The plaintiffs are owners of an eleven-acre parcel of land in Westchester County, located near a New York State Department of Transportation facility (hereinafter Department of Transportation). The plaintiffs allege that over a course of years the defendants trespassed onto and repeatedly utilized a portion of their property as a dump site where debris was buried between six and nine feet below the surface.

Prior to discovery, the plaintiffs moved for summary judgment. In support of their motion the plaintiffs submitted the affidavit of a landscape architect who had conducted a soil survey on the property and who concluded that "the variety of [buried] debris, mostly fast food containers, car parts, lumber, branches, plastic items, highway signs, characterizes the source of material as refuse from highway facilities”. The plaintiffs also submitted an affidavit from a private investigator who stated that a Department of Transportation employee admitted to him that the agency had in fact dumped refuse on the plaintiffs’ property. The defendants denied the allegations. The *542Supreme Court granted summary judgment, holding that the plaintiffs had set forth a prima facie cause of action which the defendants did not effectively "challenge”. We reverse.

It is well settled that in order to obtain summary judgment, the movant must make a prima facie showing of entitlement to judgment as a matter of law, tendering evidentiary proof in admissible form sufficient to eliminate any material issues of fact from the case (see, Winegrad v New York Univ. Med. Ctr., 64 NY2d 851; Zuckerman v City of New York, 49 NY2d 557; Friends of Animals v Associated Fur Mfrs., 46 NY2d 1065). Failure to make such a showing requires denial of the motion, regardless of the sufficiency of the opposing papers (see, Matter of Redemption Church of Christ v Williams, 84 AD2d 648). The plaintiffs have not met their burden since there remain questions of fact as to who may have been responsible for the buried debris. Although the plaintiffs’ affidavit evidence circumstantially suggests the defendants’ liability, it does not render the actions of other possible tortfeasors sufficiently remote so as to enable the finder of fact to logically conclude that the defendants were a cause of this dump site (see generally, Schneider v Kings Highway Hosp. Ctr., 67 NY2d 743, 744; Bradish v Tank Tech Corp., 216 AD2d 505).

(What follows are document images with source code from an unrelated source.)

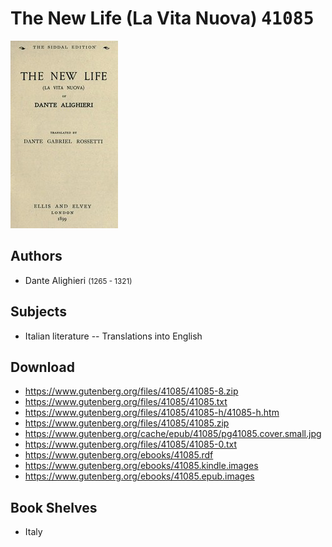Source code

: # The New Life (La Vita Nuova) <kbd>41085</kbd>

![](./cover.medium.jpg "")

## Authors


 - Dante Alighieri <small>(1265 - 1321)</small>

## Subjects


 - Italian literature -- Translations into English

## Download


 - https://www.gutenberg.org/files/41085/41085-8.zip
 - https://www.gutenberg.org/files/41085/41085.txt
 - https://www.gutenberg.org/files/41085/41085-h/41085-h.htm
 - https://www.gutenberg.org/files/41085/41085.zip
 - https://www.gutenberg.org/cache/epub/41085/pg41085.cover.small.jpg
 - https://www.gutenberg.org/files/41085/41085-0.txt
 - https://www.gutenberg.org/ebooks/41085.rdf
 - https://www.gutenberg.org/ebooks/41085.kindle.images
 - https://www.gutenberg.org/ebooks/41085.epub.images

## Book Shelves


 - Italy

Furthermore, the remarks by the Department of Transportation employee do not qualify as an admission of liability on the part of the defendants. "The hearsay statement of an agent is admissible against his employer under the admissions exception to the hearsay rule only if the making of the statement is an activity within the scope of the agent’s authority” (Lowen v Great Atl. & Pac. Tea Co., 223 AD2d 534, 535; see also, Loschiavo v Port Auth., 58 NY2d 1040). There is no evidence that the Department of Transportation employee was within his authority when he spoke to the plaintiffs’ investigator and thus his statements are of no probative value in determining the summary judgment issue. Pizzuto, J. P., Santucci, Friedmann and Luciano, JJ., concur.